## Work instructions
Scan the data below for lines containing the string "providing" and give only how many there are.

## Records supplied

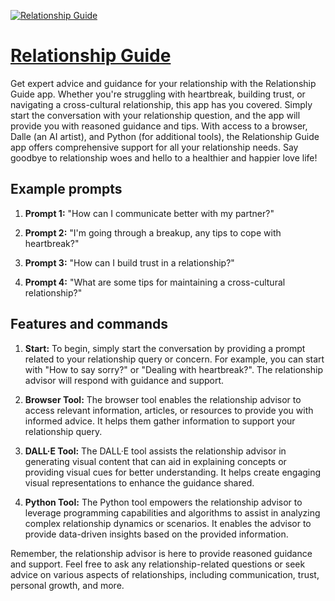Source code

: [![Relationship Guide](https://files.oaiusercontent.com/file-p5R3nJQbaBUcLfWv323gQFs0?se=2123-10-17T05%3A18%3A36Z&sp=r&sv=2021-08-06&sr=b&rscc=max-age%3D31536000%2C%20immutable&rscd=attachment%3B%20filename%3Def6e3c3b-47bf-41ec-ba59-bf81e45fa9d4.png&sig=aQFOOl9O2ZkM2Y%2BzaJE8700eldtdh7wzB8b/IAduuHU%3D)](https://chat.openai.com/g/g-0qTvIfRw5-relationship-guide)

# [Relationship Guide](https://chat.openai.com/g/g-0qTvIfRw5-relationship-guide)

Get expert advice and guidance for your relationship with the Relationship Guide app. Whether you're struggling with heartbreak, building trust, or navigating a cross-cultural relationship, this app has you covered. Simply start the conversation with your relationship question, and the app will provide you with reasoned guidance and tips. With access to a browser, Dalle (an AI artist), and Python (for additional tools), the Relationship Guide app offers comprehensive support for all your relationship needs. Say goodbye to relationship woes and hello to a healthier and happier love life!

## Example prompts

1. **Prompt 1:** "How can I communicate better with my partner?"

2. **Prompt 2:** "I'm going through a breakup, any tips to cope with heartbreak?"

3. **Prompt 3:** "How can I build trust in a relationship?"

4. **Prompt 4:** "What are some tips for maintaining a cross-cultural relationship?"

## Features and commands

1. **Start:** To begin, simply start the conversation by providing a prompt related to your relationship query or concern. For example, you can start with "How to say sorry?" or "Dealing with heartbreak?". The relationship advisor will respond with guidance and support.

2. **Browser Tool:** The browser tool enables the relationship advisor to access relevant information, articles, or resources to provide you with informed advice. It helps them gather information to support your relationship query.

3. **DALL·E Tool:** The DALL·E tool assists the relationship advisor in generating visual content that can aid in explaining concepts or providing visual cues for better understanding. It helps create engaging visual representations to enhance the guidance shared.

4. **Python Tool:** The Python tool empowers the relationship advisor to leverage programming capabilities and algorithms to assist in analyzing complex relationship dynamics or scenarios. It enables the advisor to provide data-driven insights based on the provided information.

Remember, the relationship advisor is here to provide reasoned guidance and support. Feel free to ask any relationship-related questions or seek advice on various aspects of relationships, including communication, trust, personal growth, and more.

## Answer section
2